The Binance attack yielded $40 million for the criminals. That is a huge payday and will motivate future attacks, regardless of the defense posture. Such attacks can be crippling and will put serious pressure on these organizations. Some will not be able to weather the potential impacts. In January, Cryptopia suffered a hack and lost an estimated $16 million which catapulted it into liquidation and eventually bankruptcy.
Looking forward, I expect to see many more cryptocurrency exchanges being hacked in 2019 and 2020. The stakes will be higher and we may even see repeat attacks on the same exchanges. The lure of a huge payout will motivate the most skilled cyber criminals to hack exchanges and manipulate Decentralized Applications (DApps).
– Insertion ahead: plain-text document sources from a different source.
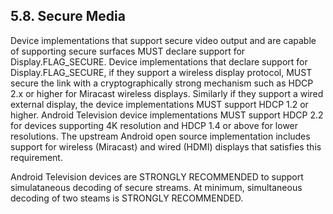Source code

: ## 5.8\. Secure Media

Device implementations that support secure video output and are capable of
supporting secure surfaces MUST declare support for Display.FLAG_SECURE. Device
implementations that declare support for Display.FLAG_SECURE, if they support a
wireless display protocol, MUST secure the link with a cryptographically strong
mechanism such as HDCP 2.x or higher for Miracast wireless displays. Similarly
if they support a wired external display, the device implementations MUST
support HDCP 1.2 or higher. Android Television device implementations MUST
support HDCP 2.2 for devices supporting 4K resolution and HDCP 1.4 or above for
lower resolutions. The upstream Android open source implementation includes
support for wireless (Miracast) and wired (HDMI) displays that satisfies this
requirement.

Android Television devices are STRONGLY RECOMMENDED to support simulataneous
decoding of secure streams. At minimum, simultaneous decoding of two steams
is STRONGLY RECOMMENDED.
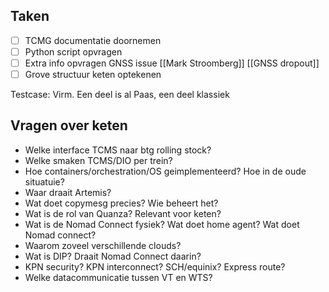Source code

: ## Taken
- [ ] TCMG documentatie doornemen
- [ ] Python script opvragen
- [ ] Extra info opvragen GNSS issue [[Mark Stroomberg]]  [[GNSS dropout]]
- [ ] Grove structuur keten optekenen

Testcase: Virm. Een deel is al Paas, een deel klassiek

## Vragen over keten
- Welke interface TCMS naar btg rolling stock?
- Welke smaken TCMS/DIO per trein?
- Hoe containers/orchestration/OS geimplementeerd? Hoe in de oude situatuie?
- Waar draait Artemis?
- Wat doet copymesg precies? Wie beheert het?
- Wat is de rol van Quanza? Relevant voor keten?
- Wat is de Nomad Connect fysiek? Wat doet home agent? Wat doet Nomad connect?
- Waarom zoveel verschillende clouds?
- Wat is DIP? Draait Nomad Connect daarin?
- KPN security? KPN interconnect? SCH/equinix? Express route?
- Welke datacommunicatie tussen VT en WTS?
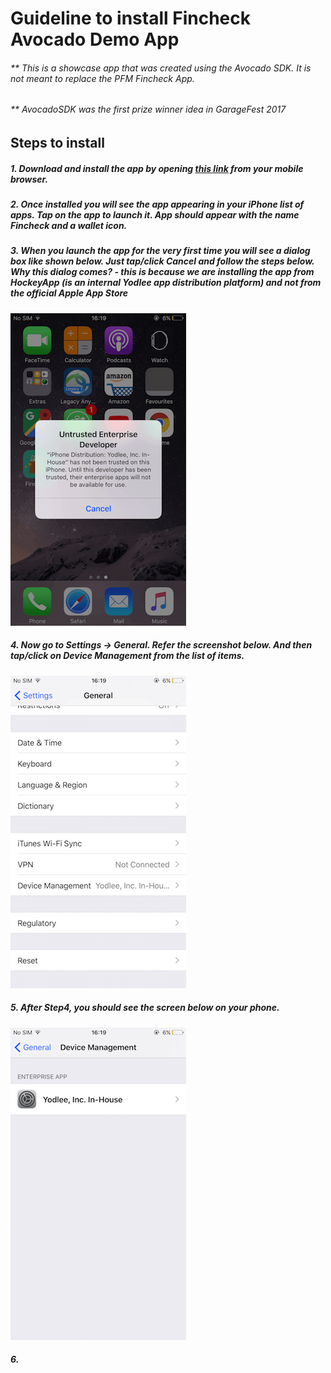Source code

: 
# Guideline to install Fincheck Avocado Demo App
###### ** This is a showcase app that was created using the Avocado SDK. It is not meant to replace the PFM Fincheck App.
###### ** AvocadoSDK was the first prize winner idea in GarageFest 2017

## Steps to install
##### 1. Download and install the app by opening [this link](https://rink.hockeyapp.net/apps/ab6dbf48a62346328a2faa76fab0bff7) from your mobile browser.

##### 2. Once installed you will see the app appearing in your iPhone list of apps. Tap on the app to launch it. App should appear with the name Fincheck and a wallet icon.

##### 3. When you launch the app for the very first time you will see a dialog box like shown below. Just tap/click Cancel and follow the steps below. *Why this dialog comes? - this is because we are installing the app from HockeyApp (is an internal Yodlee app distribution platform) and not from the official Apple App Store*

![alt tag](/garagefest2017/avocadosdk/installingiosapp/IMG_0595.PNG)

##### 4. Now go to Settings -> General. Refer the screenshot below. And then tap/click on Device Management from the list of items.
![alt tag](/garagefest2017/avocadosdk/installingiosapp/IMG_0596.PNG)

##### 5. After Step4, you should see the screen below on your phone.
![alt tag](/garagefest2017/avocadosdk/installingiosapp/IMG_0597.PNG)

##### 6. 


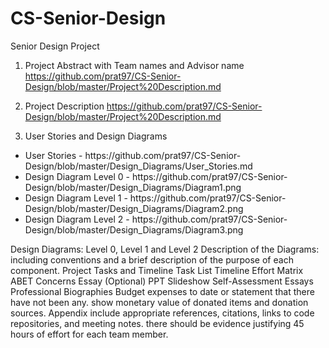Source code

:# CS-Senior-Design
Senior Design Project

1. Project Abstract with Team names and Advisor name
https://github.com/prat97/CS-Senior-Design/blob/master/Project%20Description.md

2. Project Description
https://github.com/prat97/CS-Senior-Design/blob/master/Project%20Description.md

3. User Stories and Design Diagrams
  <ul>
  <li>User Stories - https://github.com/prat97/CS-Senior-Design/blob/master/Design_Diagrams/User_Stories.md</li>
<li>Design Diagram Level 0 - https://github.com/prat97/CS-Senior-Design/blob/master/Design_Diagrams/Diagram1.png</li>
<li>Design Diagram Level 1 - https://github.com/prat97/CS-Senior-Design/blob/master/Design_Diagrams/Diagram2.png</li>
<li>Design Diagram Level 2 - https://github.com/prat97/CS-Senior-Design/blob/master/Design_Diagrams/Diagram3.png</li>
  </ul>
  
Design Diagrams: Level 0, Level 1 and Level 2 
Description of the Diagrams: including conventions and a brief description of the purpose of each component.
Project Tasks and Timeline
Task List
Timeline
Effort Matrix
ABET Concerns Essay (Optional)
PPT Slideshow
Self-Assessment Essays
Professional Biographies
Budget
expenses to date or statement that there have not been any.
show monetary value of donated items and donation sources.
Appendix
include appropriate references, citations, links to code repositories, and meeting notes.
there should be evidence justifying 45 hours of effort for each team member.
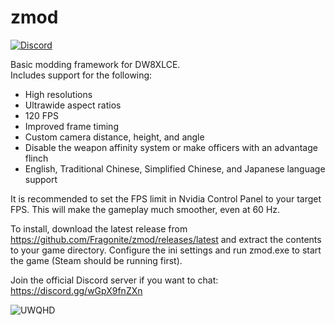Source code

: # zmod
[![Discord](https://discordapp.com/api/guilds/1013799851680596099/widget.png?style=shield)](https://discord.gg/ACMfwHZhPA)

Basic modding framework for DW8XLCE.  
Includes support for the following:

- High resolutions
- Ultrawide aspect ratios
- 120 FPS
- Improved frame timing
- Custom camera distance, height, and angle
- Disable the weapon affinity system or make officers with an advantage flinch
- English, Traditional Chinese, Simplified Chinese, and Japanese language support

It is recommended to set the FPS limit in Nvidia Control Panel to your target FPS. This will make the gameplay much smoother, even at 60 Hz.

To install, download the latest release from https://github.com/Fragonite/zmod/releases/latest and extract the contents to your game directory. Configure the ini settings and run zmod.exe to start the game (Steam should be running first).

Join the official Discord server if you want to chat: https://discord.gg/wGpX9fnZXn

![UWQHD](https://github.com/Fragonite/zmod/blob/main/screenshot.png?raw=true)
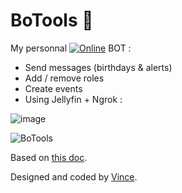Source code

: # BoTools 🤖

My personnal  <a href="https://discord.com/developers/applications"><img src="https://img.shields.io/discord/312966999414145034?color=00ff2d&label=Discord&logo=discord&logoColor=white" alt="Online"></a>  BOT :

- Send messages (birthdays & alerts)
- Add / remove roles
- Create events
- Using Jellyfin + Ngrok :

![image](https://user-images.githubusercontent.com/29730840/126081201-23527563-5336-498d-bce7-4b64d7859f4c.png)


![BoTools](https://user-images.githubusercontent.com/29730840/119810666-88189500-bee6-11eb-979c-c4403fe971da.gif)

Based on [this doc](https://docs.stillu.cc/).

Designed and coded by [Vince](https://github.com/VinceGsm).
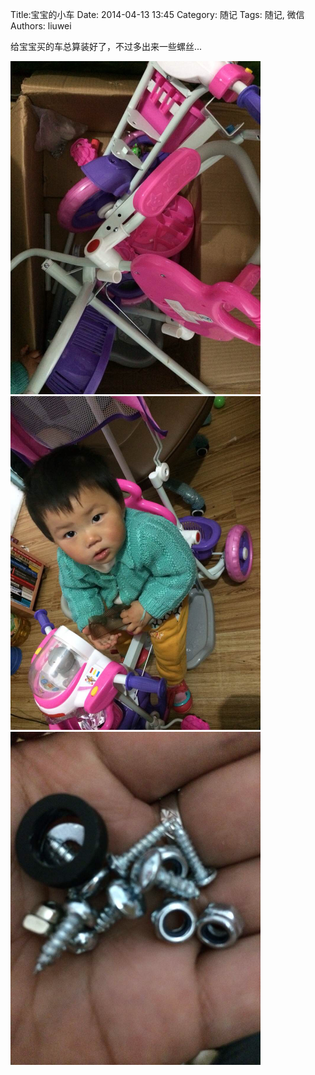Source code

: Title:宝宝的小车
Date: 2014-04-13 13:45
Category: 随记
Tags: 随记, 微信
Authors: liuwei

给宝宝买的车总算装好了，不过多出来一些螺丝...

<img src="../../static/images/2014/20140413/89.pic_hd.jpg" width="400" />

<img src="../../static/images/2014/20140413/90.pic_hd.jpg" width="400" />

<img src="../../static/images/2014/20140413/91.pic_hd.jpg" width="400" />
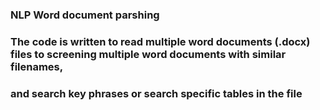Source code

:### NLP Word document parshing

### The code is written to read multiple word documents (.docx) files to screening multiple word documents with similar filenames, 
### and search key phrases or search specific tables in the file
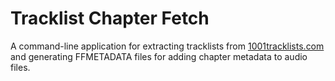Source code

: # Tracklist Chapter Fetch

A command-line application for extracting tracklists from [1001tracklists.com](https://www.1001tracklists.com) and generating FFMETADATA files for adding chapter metadata to audio files.

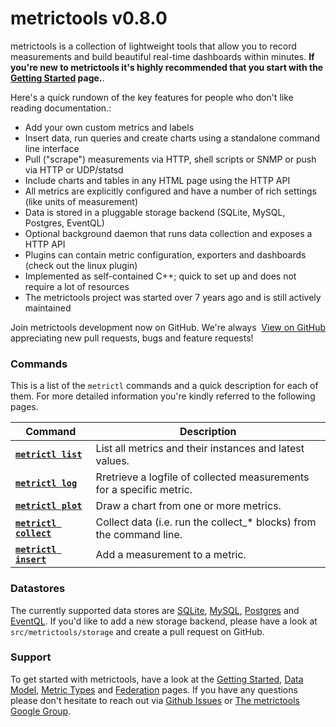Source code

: # metrictools v0.8.0

metrictools is a collection of lightweight tools that allow you to record measurements
and build beautiful real-time dashboards within minutes. **If you're new to metrictools it's highly recommended that you start with the
[Getting Started](/documentation/getting-started) page.**. 

Here's a quick rundown of the key features for people who don't like reading
documentation.:

  - Add your own custom metrics and labels
  - Insert data, run queries and create charts using a standalone command line interface
  - Pull ("scrape") measurements via HTTP, shell scripts or SNMP or push via HTTP or UDP/statsd
  - Include charts and tables in any HTML page using the HTTP API
  - All metrics are explicitly configured and have a number of rich settings (like units of measurement)
  - Data is stored in a pluggable storage backend (SQLite, MySQL, Postgres, EventQL)
  - Optional background daemon that runs data collection and exposes a HTTP API
  - Plugins can contain metric configuration, exporters and dashboards (check out
    the linux plugin)
  - Implemented as self-contained C++; quick to set up and does not require a lot of resources
  - The metrictools project was started over 7 years ago and is still actively maintained


<div class="notice">
  <div style="float:right;"><a class="github-button" data-style="mega" href="https://github.com/paulasmuth/metrictools" data-count-href="/paulasmuth/metrictools/stargazers" data-count-api="/repos/paulasmuth/metrictools#stargazers_count" data-count-aria-label="# stargazers on GitHub" aria-label="Star paulasmuth/metrictools on GitHub">View on GitHub</a></div>
  Join metrictools development now on GitHub. We're always appreciating new pull requests, bugs and feature requests!
</div>


### Commands

This is a list of the `metrictl` commands and a quick description for each of
them. For more detailed information you're kindly referred to the following
pages.

<table>
  <thead>
    <tr>
      <th>Command</th>
      <th>Description</th>
    </tr>
  </thead>
  <tbody>
    <tr>
      <td><code><a href="/documentation/metrictl-list"><strong>metrictl list</strong></a></code></td>
      <td>List all metrics and their instances and latest values.</td>
    </tr>
    <tr>
      <td><code><a href="/documentation/metrictl-log"><strong>metrictl log</strong></a></code></td>
      <td>Rretrieve a logfile of collected measurements for a specific metric.</td>
    </tr>
    <tr>
      <td><code><a href="/documentation/metrictl-plot"><strong>metrictl plot</strong></a></code></td>
      <td>Draw a chart from one or more metrics.</td>
    </tr>
    <tr>
      <td><code><a href="/documentation/metrictl-insert"><strong>metrictl collect</strong></a></code></td>
      <td>Collect data (i.e. run the collect_* blocks) from the command line.</td>
    </tr>
    <tr>
      <td><code><a href="/documentation/metrictl-insert"><strong>metrictl insert</strong></a></code></td>
      <td>Add a measurement to a metric.</td>
    </tr>
  </tbody>
</table>

### Datastores

The currently supported data stores are 
[SQLite](/documentation/backend-sqlite),
[MySQL](/documentation/backend-mysql), 
[Postgres](/documentation/backend-postgres) and [EventQL](/documentation/backend-eventql).
If you'd like to add a new storage backend, please have a look at `src/metrictools/storage` and
create a pull request on GitHub.


### Support

To get started with metrictools, have a look at the [Getting Started](/documentation/getting-started),
[Data Model](/documentation/data-model), [Metric Types](/documentation/metric-types)
and [Federation](/documentation/federation) pages. If you have any questions please
don't hesitate to reach out via [Github Issues](http://github.com/paulasmuth/metrictools/issues)
or [The metrictools Google Group](http://groups.google.com/group/metrictools).

<script async defer src="https://buttons.github.io/buttons.js"></script>

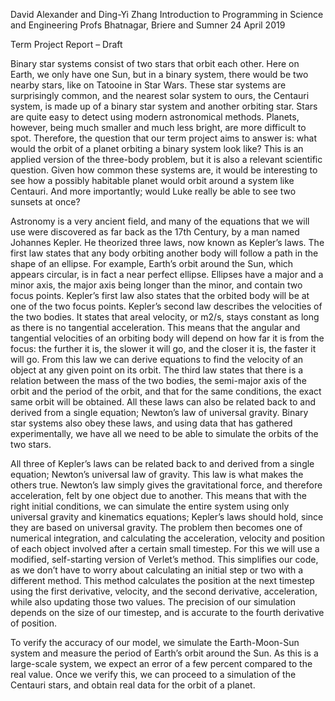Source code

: David Alexander and Ding-Yi Zhang
Introduction to Programming in Science and Engineering
Profs Bhatnagar, Briere and Sumner
24 April 2019

Term Project Report – Draft

Binary star systems consist of two stars that orbit each other. Here on Earth, we only have one Sun, but in a binary system, there would be two nearby stars, like on Tatooine in Star Wars. These star systems are surprisingly common, and the nearest solar system to ours, the Centauri system, is made up of a binary star system and another orbiting star. Stars are quite easy to detect using modern astronomical methods. Planets, however, being much smaller and much less bright, are more difficult to spot. Therefore, the question that our term project aims to answer is: what would the orbit of a planet orbiting a binary system look like? This is an applied version of the three-body problem, but it is also a relevant scientific question. Given how common these systems are, it would be interesting to see how a possibly habitable planet would orbit around a system like Centauri. And more importantly; would Luke really be able to see two sunsets at once?

Astronomy is a very ancient field, and many of the equations that we will use were discovered as far back as the 17th Century, by a man named Johannes Kepler. He theorized three laws, now known as Kepler’s laws. The first law states that any body orbiting another body will follow a path in the shape of an ellipse. For example, Earth’s orbit around the Sun, which appears circular, is in fact a near perfect ellipse. Ellipses have a major and a minor axis, the major axis being longer than the minor, and contain two focus points. Kepler’s first law also states that the orbited body will be at one of the two focus points. Kepler’s second law describes the velocities of the two bodies. It states that areal velocity, or m2/s, stays constant as long as there is no tangential acceleration. This means that the angular and tangential velocities of an orbiting body will depend on how far it is from the focus: the further it is, the slower it will go, and the closer it is, the faster it will go. From this law we can derive equations to find the velocity of an object at any given point on its orbit. The third law states that there is a relation between the mass of the two bodies, the semi-major axis of the orbit and the period of the orbit, and that for the same conditions, the exact same orbit will be obtained. All these laws can also be related back to and derived from a single equation; Newton’s law of universal gravity.  Binary star systems also obey these laws, and using data that has gathered experimentally, we have all we need to be able to simulate the orbits of the two stars.

All three of Kepler’s laws can be related back to and derived from a single equation; Newton’s universal law of gravity. This law is what makes the others true. Newton’s law simply gives the gravitational force, and therefore acceleration, felt by one object due to another. This means that with the right initial conditions, we can simulate the entire system using only universal gravity and kinematics equations; Kepler’s laws should hold, since they are based on universal gravity. The problem then becomes one of numerical integration, and calculating the acceleration, velocity and position of each object involved after a certain small timestep. For this we will use a modified, self-starting version of Verlet’s method. This simplifies our code, as we don’t have to worry about calculating an initial step or two with a different method. This method calculates the position at the next timestep using the first derivative, velocity, and the second derivative, acceleration, while also updating those two values. The precision of our simulation depends on the size of our timestep, and is accurate to the fourth derivative of position.

To verify the accuracy of our model, we simulate the Earth-Moon-Sun system and measure the period of Earth’s orbit around the Sun. As this is a large-scale system, we expect an error of a few percent compared to the real value. Once we verify this, we can proceed to a simulation of the Centauri stars, and obtain real data for the orbit of a planet.
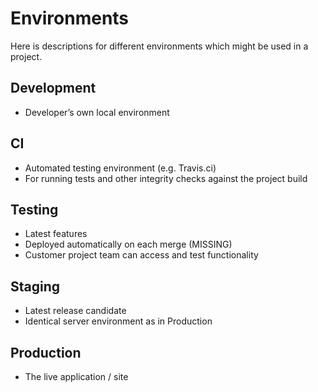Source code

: # Environments

Here is descriptions for different environments which might be used in a project.

## Development

- Developer’s own local environment

## CI

- Automated testing environment (e.g. Travis.ci)
- For running tests and other integrity checks against the project build

## Testing

- Latest features
- Deployed automatically on each merge (MISSING)
- Customer project team can access and test functionality

## Staging

- Latest release candidate
- Identical server environment as in Production

## Production

- The live application / site
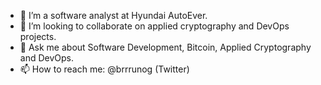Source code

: 
- 🔭 I’m a software analyst at Hyundai AutoEver. 
- 👯 I’m looking to collaborate on applied cryptography and DevOps projects.
- 💬 Ask me about Software Development, Bitcoin, Applied Cryptography and DevOps.
- 📫 How to reach me: @brrrunog (Twitter)
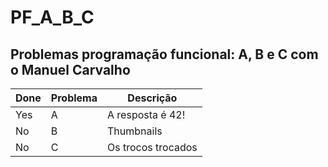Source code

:# PF_A_B_C  
## Problemas programação funcional: A, B e C com o Manuel Carvalho
| Done | Problema | Descrição |
| ------ | ------ | ------ |
| Yes | A | A resposta é 42! |
| No | B | Thumbnails |
| No | C | Os trocos trocados |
Criminals are honing their skills and tools. In the Binance attack, even 2-factor (2FA) customer authentication was undermined, which is normally a very strong control. The exchanges will need time to understand the risks, embrace the needed additional protections, implement solutions, and tune them to be more effective.
Moreover, an entire new way of thinking will be needed to manage the risks. Most only look to prevent attacks, but as Binance did, they also planned for a quick recovery when an attack eventually happened.
Advanced strategic planning is needed to be able to improve the prediction, prevention, detection, and response capabilities that will reduce the overall risk and impacts. With a steep learning curve ahead, I suspect it won’t be until mid 2021 that we see a downturn in attacks due to better cybersecurity.